Let's hold accountable the people who are supposed to hold legislators accountable.

What incentive do people who pay nothing to a little in taxes have to keep spending down?  NONE

A TABOR is a ceiling on government spending.  In CO which has a TABOR, the ceiling grows each year by a rate equal to population growth + inflation.

So if you spent $500 million last year.  And the population grew 5% and inflation was 5%, then this year you can spend $550 million.  To override that amount, you must get approval on a statewide ballot.

Thus instead of focusing on cutting funding (taxes), this directly attacks the runaway spending problem that politicians seem to have.

is that the federal government has responsibilities (liek national defense) which are completely unrelated to either the size of our population or the inflation rate.

Exactly by ChargingRINO

Thanks Adam for the comments and the recommendation. I agree in principle on TABOR as well, I just worry that it could end up causing problems (like we're seeing in CO right now) in some cases. With a minimal amount of flexibility though, I think it could be extremely useful. It's another potentially good step, for sure.

I used to think a line-item veto would be a good idea. But it would be only marginally helpful, especially in light of the way highway- and energy-bill pork was traded for CAFTA votes. This year we should call these spending projects carnitas.

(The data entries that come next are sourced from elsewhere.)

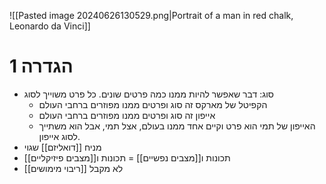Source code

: ![[Pasted image 20240626130529.png|Portrait of a man in red chalk, Leonardo da Vinci]]

# 1	הגדרה

- סוג: דבר שאפשר להיות ממנו כמה פרטים שונים. כל פרט משוייך לסוג
	- הקפיטל של מארקס זה סוג ופרטים ממנו מפוזרים ברחבי העולם
	- אייפון זה סוג ופרטים ממנו מפוזרים ברחבי העולם
	- האייפון של תמי הוא פרט וקיים אחד ממנו בעולם, אצל תמי, אבל הוא משתייך לסוג אייפון.
- מניח [[דואליזם]] שגוי
- תכונות ו[[מצבים נפשיים]] = תכונות ו[[מצבים פיזיקליים]]
- לא מקבל [[ריבוי מימושים]]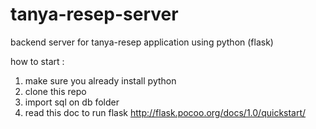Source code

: # tanya-resep-server
backend server for tanya-resep application using python (flask)

how to start :
1. make sure you already install python
2. clone this repo
3. import sql on db folder
4. read this doc to run flask http://flask.pocoo.org/docs/1.0/quickstart/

But beyond that, the problem starts with the White House. President Bush submitted a $2.568 trillion budget for FY 2006, and anticipated a $390 billion deficit. I just don't think you can line-item-veto your way back to balance -- much less back to a proper level of government spending.

Just once I'd like to see a president submit a budget stripped of non-essential spending. It would be an ideological, political document, because someone would have to decide what's non-essential.

Maybe the Heritage Foundation could take a whack at it. I just think we an idea of what government spending should be. Maybe it's really $2.5 trillion, but it's probably a lot less.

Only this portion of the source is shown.